Today was to be stormy, but as we ate breakfast, the forecast moderated and it seemed that our risk of foul weather had retreated to the afternoon -- so we decided to squeeze a 4 mile hike into our schedule of errands today.
We chose the Lakeside Trail at nearby Gifford Pinchot State Park. The park occupies 3.5 square miles in northern York County, Pennsylvania. It was named after Gifford Pinchot, who was born in 1865 and died in 1946, was an American forester and politician. He served as the first head of the United States Forest Service under President Theodore Roosevelt, and as the 28th Governor of Pennsylvania. The centerpiece of the park is Pinchot Lake, which is about 3 miles long and on average a quarter-mile wide, which is an important recreation site featuring prime bass fishing. Environmental education programs are provided at the park, as well as a day use area and a campground featuring a playground, a volleyball court, and horseshoe pits. The lake was created in 1959 by damming Beaver Creek. Its purpose was to provide a recreational lake for area residents to enjoy.
We wanted to check out the lake for possible kayak fishing or a trail bike ride. While the entire loop trail around the lake is over 9 miles, we selected a 2 mile segment near the boat launch for an out-and-back hike.

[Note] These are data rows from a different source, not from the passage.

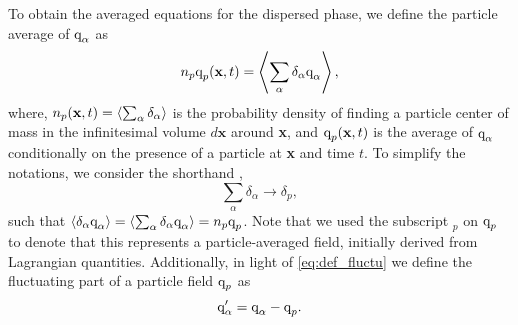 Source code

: To obtain the averaged equations for the dispersed phase, we define the particle average of $\text q_\alpha$​ as
\begin{equation}
     n_p \text q_p(\textbf{x},t) = \left<\sum_\alpha\delta_\alpha \text q_\alpha\right>,
     \label{eq:p_avg}
\end{equation}
where, $n_p(\textbf{x},t) = \left<\sum_\alpha \delta_\alpha\right>$ is the probability density of finding a particle center of mass in the infinitesimal volume $d\textbf{x}$ around \textbf{x}, and $\text q_p(\textbf{x},t)$ is the average of $\text q_\alpha$ conditionally on the presence of a particle at \textbf{x} and time $t$. 
To simplify the notations, we consider the shorthand \citep{lhuillier1998},
\begin{equation*}
    \sum_\alpha \delta_\alpha \to \delta_p, 
\end{equation*}
such that $\left<\delta_\alpha \text q_\alpha\right>=\left<\sum_\alpha \delta_\alpha \text q_\alpha\right>=n_p\text q_p$.
Note that we used the subscript $_p$ on $\text q_p$ to denote that this represents a particle-averaged field, initially derived from Lagrangian quantities. 
Additionally, in light of \ref{eq:def_fluctu} we define the fluctuating part of a particle field $\text q_p$ as
\begin{equation}
    \text q_\alpha' = \text q_\alpha - \text q_p. 
    \label{eq:def_fluc_p}
\end{equation}

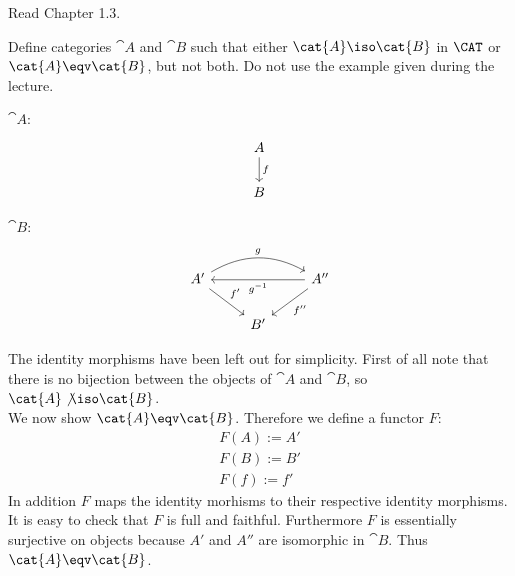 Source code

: \def\pathToRoot{../../}



\author{Joachim Bard, Maximilian Wuttke, Nikita Ziuzin}


\begin{hint}
  Read Chapter 1.3.
\end{hint}

\begin{exercise}
  Define categories $\cat{A}$ and $\cat{B}$ such that either $\cat{A} \iso \cat{B}$ in $\CAT$ or $\cat{A} \eqv \cat{B}$, but not both.
  Do not use the example given during the lecture.
\end{exercise}
\begin{answer}
    \begin{minipage}{0.5\textwidth}
        $\cat{A}$:
        \[
            \begin{tikzcd}
                A \arrow{d}{f}\\
                B
            \end{tikzcd}
        \]
    \end{minipage}
    \begin{minipage}{0.5\textwidth}
        $\cat{B}$:
        \[
            \begin{tikzcd}
                A' \arrow{dr}{f'} \arrow[bend left]{rr}{g} &    & A'' \arrow{dl}{f''} \arrow{ll}{g^{-1}} \\
                                                           & B' &
            \end{tikzcd}
        \]
    \end{minipage}
    The identity morphisms have been left out for simplicity.
    First of all note that there is no bijection between the objects of $\cat{A}$ and $\cat{B}$, so $\cat{A} \not\iso \cat{B}$.\\
    We now show $\cat{A} \eqv \cat{B}$.
    Therefore we define a functor $F$:
    \begin{align*}
        F(A) := A'\\
        F(B) := B'\\
        F(f) := f'
    \end{align*}
    In addition $F$ maps the identity morhisms to their respective identity morphisms.
    It is easy to check that $F$ is full and faithful.
    Furthermore $F$ is essentially surjective on objects because $A'$ and $A''$ are isomorphic in $\cat{B}$.
    Thus $\cat{A} \eqv \cat{B}$.
\end{answer}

Spring is popping out in this area of south central Pennsylvania. Our first surprise was this small field of Virginia Bluebells --
-- that greeted us with their delicate powder-blue-and-lilac colors:
The trail is well maintained, with solid bridges over the regular watercourses:
There was a wider variety of wildflowers abloom that we are showing here, but we couldn't resist also including this portrait of a cute little specimen that was resting along the trail:
A geologic study of Pinchot Lake states that the dominant rocks in the area are igneous, which of course suggests that they originated in volcanism. But that doesn't explain this huge piece of geology we encountered as we reached about a mile out on our hike. We saw a number of large boulders that seemed, to us, to be erratics that might have been deposited in the area by advancing, then retreating, glaciers. However, scientific studies suggest that Laurentian glaciation did not reach this far south. So we're not sure how these large boulders arrived here. Perhaps they are left over from the erosion of hills or mountains in the area. The rock itself may be sandstone that was melted by intruding lava. Anyway, here is one big boy that we couldn't resist examining further:
The "boulder" looked round from the perspective of our first view of it, but as we circled it, we found that it is quite oblong. Obviously, other hikers have piled rocks and logs to help them climb it:
The lake is quite dramatic at this spot -- made even more dramatic by the approaching storm:
Standing on a huge slab of melted sandstone, Kathy seemed to be contemplating this unsettled intersection of sky, water and stone:
Much later in geologic history, people came along and built rock walls, to help clear their fields and separate their land from neighboring properties. We were surprised to see this relatively well-preserved rock wall in what otherwise appeared to be forested wilderness:
Local schools use Pinchot Lake for rowing practice and competition. There are numerous sheds and racks for racing shells:
The park -- at least historically -- has permitted mooring of boats in certain arms of the lake:
Before we reached the far point of our hike, Kathy drew up sharply and silently and raised her hand in our agreed signal of wildlife. There was a solitary deer, partly obscured in the undergrowth not far off our trail to the right, standing absolutely still, watching us. We, too, stood quietly, and so the quiet stalemate began. It gave David time to snap a photograph of our silent interlocutor:
The strange, metamorphic sandstone slab boulders show up all along the lakeshore. Here, we found a dramatic assemblage of them, exposed by a recent drawdown of the lake's water, referred to below:
The slabs of rock made for a dramatic panorama:
The entire shoreline of Pinchot Lake has expanses of exposed mud and boulders, because of a drawdown of the lake by 5 feet by the Pennsylvania Department of Conservation and Natural Resources for the purpose of making repairs and improvements to some of the lake's facilities.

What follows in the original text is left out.